EXERCISE MATERIAL:
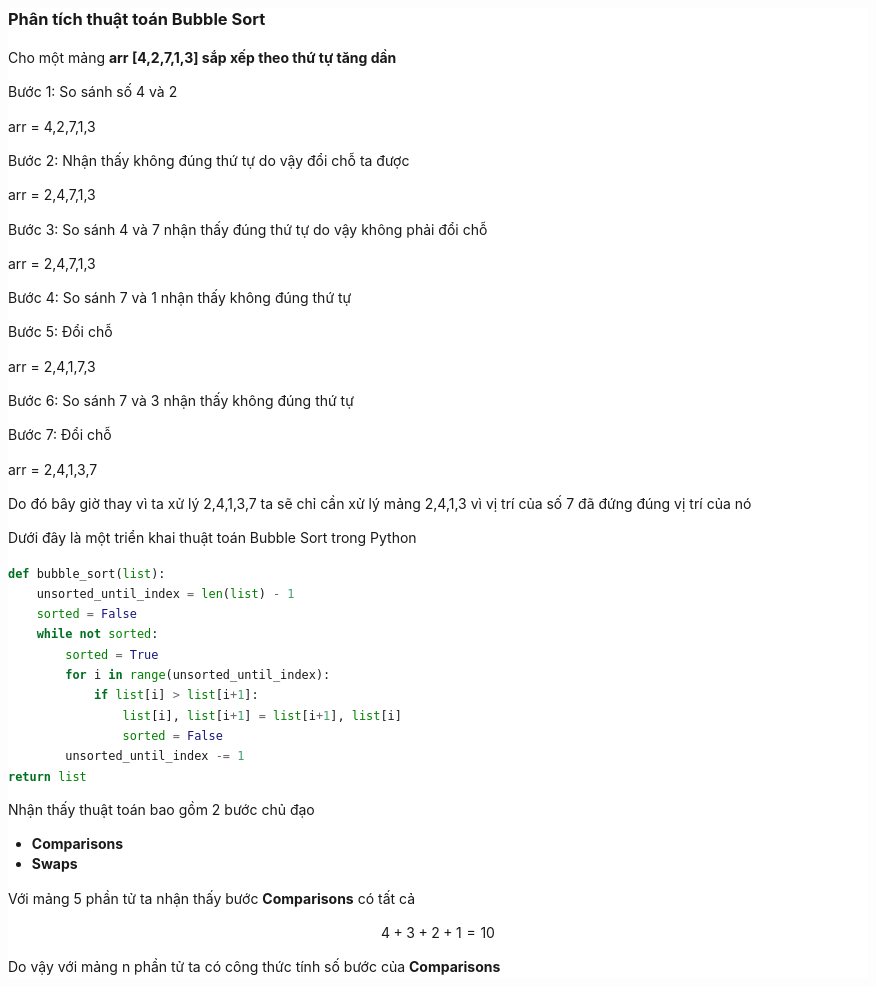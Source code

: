 </aside>

### Phân tích thuật toán Bubble Sort

Cho một mảng **arr [4,2,7,1,3] sắp xếp theo thứ tự tăng dần**

Bước 1: So sánh số 4 và 2

arr = 4,2,7,1,3

Bước 2: Nhận thấy không đúng thứ tự do vậy đổi chỗ ta được

arr = 2,4,7,1,3

Bước 3: So sánh 4 và 7 nhận thấy đúng thứ tự do vậy không phải đổi chỗ

arr = 2,4,7,1,3

Bước 4: So sánh 7 và 1 nhận thấy không đúng thứ tự

Bước 5: Đổi chỗ

arr = 2,4,1,7,3

Bước 6: So sánh 7 và 3 nhận thấy không đúng thứ tự

Bước 7: Đổi chỗ

arr = 2,4,1,3,7

Do đó bây giờ thay vì ta xử lý 2,4,1,3,7 ta sẽ chỉ cần xử lý mảng 2,4,1,3 vì vị trí của số 7 đã đứng đúng vị trí của nó

Dưới đây là một triển khai thuật toán Bubble Sort trong Python

```python
def bubble_sort(list):
	unsorted_until_index = len(list) - 1
	sorted = False
	while not sorted:
		sorted = True
		for i in range(unsorted_until_index):
			if list[i] > list[i+1]:
				list[i], list[i+1] = list[i+1], list[i]
				sorted = False
		unsorted_until_index -= 1
return list
```

Nhận thấy thuật toán bao gồm 2 bước chủ đạo

- **Comparisons**
- **Swaps**

Với mảng 5 phần tử ta nhận thấy bước **Comparisons** có tất cả

$$
4+3+2+1=10
$$

Do vậy với mảng n phần tử ta có công thức tính số bước của **Comparisons**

TASK PROMPT: With the pictures set aside, please write out all of the records above exactly.

RESPONSE TO THIS EXERCISE:
Source code

: </aside>

### Phân tích thuật toán Bubble Sort

Cho một mảng **arr [4,2,7,1,3] sắp xếp theo thứ tự tăng dần**

Bước 1: So sánh số 4 và 2

arr = 4,2,7,1,3

Bước 2: Nhận thấy không đúng thứ tự do vậy đổi chỗ ta được

arr = 2,4,7,1,3

Bước 3: So sánh 4 và 7 nhận thấy đúng thứ tự do vậy không phải đổi chỗ

arr = 2,4,7,1,3

Bước 4: So sánh 7 và 1 nhận thấy không đúng thứ tự

Bước 5: Đổi chỗ

arr = 2,4,1,7,3

Bước 6: So sánh 7 và 3 nhận thấy không đúng thứ tự

Bước 7: Đổi chỗ

arr = 2,4,1,3,7

Do đó bây giờ thay vì ta xử lý 2,4,1,3,7 ta sẽ chỉ cần xử lý mảng 2,4,1,3 vì vị trí của số 7 đã đứng đúng vị trí của nó

Dưới đây là một triển khai thuật toán Bubble Sort trong Python

```python
def bubble_sort(list):
	unsorted_until_index = len(list) - 1
	sorted = False
	while not sorted:
		sorted = True
		for i in range(unsorted_until_index):
			if list[i] > list[i+1]:
				list[i], list[i+1] = list[i+1], list[i]
				sorted = False
		unsorted_until_index -= 1
return list
```

Nhận thấy thuật toán bao gồm 2 bước chủ đạo

- **Comparisons**
- **Swaps**

Với mảng 5 phần tử ta nhận thấy bước **Comparisons** có tất cả

$$
4+3+2+1=10
$$

Do vậy với mảng n phần tử ta có công thức tính số bước của **Comparisons**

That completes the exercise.